The governor said the murder of George Floyd was a wake-up call for her, helping crystallize what she wanted to accomplish before leaving office.
Oregon, which was founded as a white-only state, has a long, racist past. Brown said those roots were evident looking at the prison population.
“This lens of racial justice is embedded into everything, everything we examine,” she said, noting the state disproportionately incarcerates people of color.
Over seven years in office, Brown granted commutations or pardons to more than 48,390 people. (Kitzhaber granted eight commutations and two pardons total and former Gov. Ted Kulongoski granted 20 pardons and 53 commutations.)
“For me, these tools, this power is about mercy,” Brown said. “It is about correcting injustices.”
Even those who disagree with Brown’s commutations and pardons believe they will likely be her legacy.
“Prison reform is part of the progressive national agenda, and it’s clear she wants to be at the forefront of that failed policy,” Senate Republican Leader Tim Knopp said. “When you don’t hold people accountable, that’s failure … The justice system isn’t designed to be compassionate toward criminals. The justice system is designed to bring justice for victims and their families.”
Do not disturb
On election night in November, Democrats gathered at the Hyatt Regency at the Oregon Convention Center.

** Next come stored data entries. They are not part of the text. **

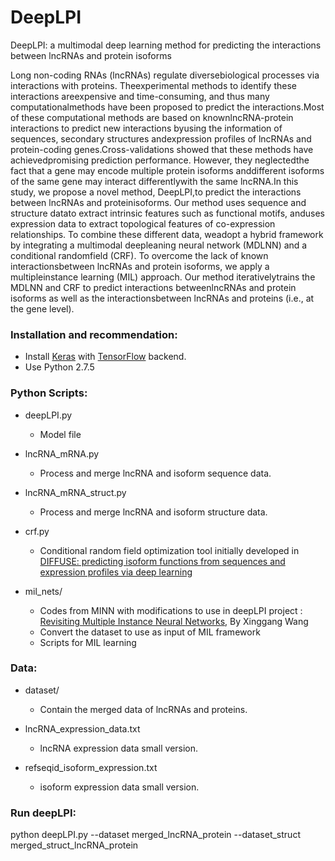 # DeepLPI

DeepLPI: a multimodal deep learning method for predicting the interactions between lncRNAs and protein isoforms

Long   non-coding   RNAs   (lncRNAs)   regulate   diversebiological   processes   via   interactions   with   proteins.   Theexperimental   methods   to   identify   these   interactions   areexpensive and time-consuming, and thus many computationalmethods  have  been  proposed  to  predict  the  interactions.Most  of  these  computational  methods  are  based  on  knownlncRNA-protein  interactions  to  predict  new  interactions  byusing the information of sequences, secondary structures andexpression  profiles  of  lncRNAs  and  protein-coding  genes.Cross-validations  showed  that  these  methods  have  achievedpromising  prediction  performance.  However,  they  neglectedthe fact that a gene may encode multiple protein isoforms anddifferent isoforms of the same gene may interact differentlywith the same lncRNA.In  this  study,  we  propose  a  novel  method,  DeepLPI,to  predict  the  interactions  between  lncRNAs  and  proteinisoforms.   Our   method   uses   sequence   and   structure   datato  extract  intrinsic  features  such  as  functional  motifs,  anduses  expression  data  to  extract  topological  features  of  co-expression relationships. To combine these different data, weadopt a hybrid framework by integrating a multimodal deepleaning neural network (MDLNN) and a conditional randomfield  (CRF).  To  overcome  the  lack  of  known  interactionsbetween lncRNAs and protein isoforms, we apply a multipleinstance  learning  (MIL)  approach.  Our  method  iterativelytrains the MDLNN and CRF to predict interactions betweenlncRNAs  and  protein  isoforms  as  well  as  the  interactionsbetween lncRNAs and proteins (i.e., at the gene level).


### Installation and recommendation: 
- Install [Keras](https://keras.io/) with [TensorFlow](https://keras.io/backend/) backend.
- Use Python 2.7.5

### Python Scripts:
- deepLPI.py
  - Model file

- lncRNA_mRNA.py
  - Process and merge lncRNA and isoform sequence data.

- lncRNA_mRNA_struct.py
  - Process and merge lncRNA and isoform structure data.

- crf.py
  - Conditional random field optimization tool initially developed in [DIFFUSE: predicting isoform functions from sequences and expression profiles via deep learning](https://doi.org/10.1093/bioinformatics/btz367) 

- mil_nets/
  - Codes from MINN with modifications to use in deepLPI project : [Revisiting Multiple Instance Neural Networks](http://mclab.eic.hust.edu.cn/~xwang/index.htm), By Xinggang Wang
  - Convert the dataset to use as input of MIL framework  
  - Scripts for MIL learning


### Data:
- dataset/
  - Contain the merged data of lncRNAs and proteins.

- lncRNA_expression_data.txt
  - lncRNA expression data small version.

- refseqid_isoform_expression.txt
  - isoform expression data small version.


### Run deepLPI:
python deepLPI.py --dataset merged_lncRNA_protein --dataset_struct merged_struct_lncRNA_protein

Because the election was so close, Democratic nominee and eventual winner Tina Kotek didn’t take the stage until nearly 11 p.m.
Democrat after Democrat took the stage to fill the void. First came the big names: U.S. Sens. Jeff Merkley and Ron Wyden. As the night dragged on, and the results continued to be close, lesser-known Democrats jumped up on the stage and filibustered.

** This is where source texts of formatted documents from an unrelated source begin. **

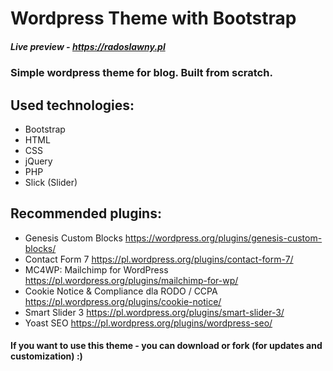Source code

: # Wordpress Theme with Bootstrap

##### Live preview - https://radoslawny.pl


### Simple wordpress theme for blog. Built from scratch.

## Used technologies:
- Bootstrap
- HTML
- CSS
- jQuery
- PHP
- Slick (Slider)

## Recommended plugins:
- Genesis Custom Blocks
https://wordpress.org/plugins/genesis-custom-blocks/
- Contact Form 7
https://pl.wordpress.org/plugins/contact-form-7/
- MC4WP: Mailchimp for WordPress
https://pl.wordpress.org/plugins/mailchimp-for-wp/
- Cookie Notice & Compliance dla RODO / CCPA
https://pl.wordpress.org/plugins/cookie-notice/
- Smart Slider 3
https://pl.wordpress.org/plugins/smart-slider-3/
- Yoast SEO
https://pl.wordpress.org/plugins/wordpress-seo/

#### If you want to use this theme - you can download or fork (for updates and customization) :)

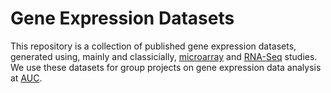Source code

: # Gene Expression Datasets

This repository is a collection of published gene expression datasets, generated using, mainly and classicially, [microarray](https://en.wikipedia.org/wiki/DNA_microarray) and [RNA-Seq](https://en.wikipedia.org/wiki/RNA-Seq) studies. We use these datasets for group projects on gene expression data analysis at [AUC](https://www.aucegypt.edu/home).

Brown was at the event, but did not speak and stayed mostly out of view; giving the impression she was a political pariah within her own party.

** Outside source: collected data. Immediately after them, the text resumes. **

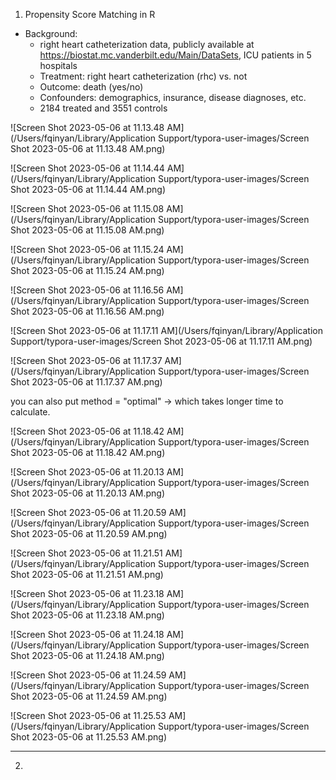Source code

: 1. Propensity Score Matching in R 

* Background: 
  * right heart catheterization data, publicly available at https://biostat.mc.vanderbilt.edu/Main/DataSets, ICU patients in 5 hospitals
  * Treatment: right heart catheterization (rhc) vs. not
  * Outcome: death (yes/no)
  * Confounders: demographics, insurance, disease diagnoses, etc. 
  * 2184 treated and 3551 controls

![Screen Shot 2023-05-06 at 11.13.48 AM](/Users/fqinyan/Library/Application Support/typora-user-images/Screen Shot 2023-05-06 at 11.13.48 AM.png)

![Screen Shot 2023-05-06 at 11.14.44 AM](/Users/fqinyan/Library/Application Support/typora-user-images/Screen Shot 2023-05-06 at 11.14.44 AM.png)

![Screen Shot 2023-05-06 at 11.15.08 AM](/Users/fqinyan/Library/Application Support/typora-user-images/Screen Shot 2023-05-06 at 11.15.08 AM.png)

![Screen Shot 2023-05-06 at 11.15.24 AM](/Users/fqinyan/Library/Application Support/typora-user-images/Screen Shot 2023-05-06 at 11.15.24 AM.png)

![Screen Shot 2023-05-06 at 11.16.56 AM](/Users/fqinyan/Library/Application Support/typora-user-images/Screen Shot 2023-05-06 at 11.16.56 AM.png)

![Screen Shot 2023-05-06 at 11.17.11 AM](/Users/fqinyan/Library/Application Support/typora-user-images/Screen Shot 2023-05-06 at 11.17.11 AM.png)

![Screen Shot 2023-05-06 at 11.17.37 AM](/Users/fqinyan/Library/Application Support/typora-user-images/Screen Shot 2023-05-06 at 11.17.37 AM.png)

you can also put method = "optimal" -> which takes longer time to calculate. 

![Screen Shot 2023-05-06 at 11.18.42 AM](/Users/fqinyan/Library/Application Support/typora-user-images/Screen Shot 2023-05-06 at 11.18.42 AM.png)

![Screen Shot 2023-05-06 at 11.20.13 AM](/Users/fqinyan/Library/Application Support/typora-user-images/Screen Shot 2023-05-06 at 11.20.13 AM.png)

![Screen Shot 2023-05-06 at 11.20.59 AM](/Users/fqinyan/Library/Application Support/typora-user-images/Screen Shot 2023-05-06 at 11.20.59 AM.png)

![Screen Shot 2023-05-06 at 11.21.51 AM](/Users/fqinyan/Library/Application Support/typora-user-images/Screen Shot 2023-05-06 at 11.21.51 AM.png)

![Screen Shot 2023-05-06 at 11.23.18 AM](/Users/fqinyan/Library/Application Support/typora-user-images/Screen Shot 2023-05-06 at 11.23.18 AM.png)

![Screen Shot 2023-05-06 at 11.24.18 AM](/Users/fqinyan/Library/Application Support/typora-user-images/Screen Shot 2023-05-06 at 11.24.18 AM.png)

![Screen Shot 2023-05-06 at 11.24.59 AM](/Users/fqinyan/Library/Application Support/typora-user-images/Screen Shot 2023-05-06 at 11.24.59 AM.png)

![Screen Shot 2023-05-06 at 11.25.53 AM](/Users/fqinyan/Library/Application Support/typora-user-images/Screen Shot 2023-05-06 at 11.25.53 AM.png)

--------

2.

Much of the 2022 campaign for governor was a campaign against Brown.
Republicans tried to paint Kotek as “Brown 2.0″ saying she would continue the failed policies that have resulted in the housing crisis and a public school system that is consistently ranked one of the lowest in the nation.
In the final weeks of the campaign, Kotek tried to distance herself from her political ally.
“Almost three years ago I called for a homelessness state of emergency,” Kotek said in one late ad. “Gov. Kate Brown did nothing …. On day one, I will do what Kate Brown wouldn’t. I will get people the help they need to move off the streets.”
Now that she’s almost done, Brown sounds indifferent about the criticisms.
“I’m a big girl,” she said recently. “I’m well aware that things may have been said during the campaign that folks felt needed to be said.”
Brown said she worked closely with Kotek on housing when the governor-elect was in the Legislature and said her administration invested more in affordable housing than all the previous governors combined.
Brown isn’t saying what’s next for her; despite the string of crises that defined her tenure she said she’ll miss the job.
She does have one plan for the immediate future.
Ever since 2020, she said, any call to her gubernatorial cell phone put her on edge.
After Kotek takes over Monday, Brown plans to take a vacation — and she might even put her phone on “do not disturb.”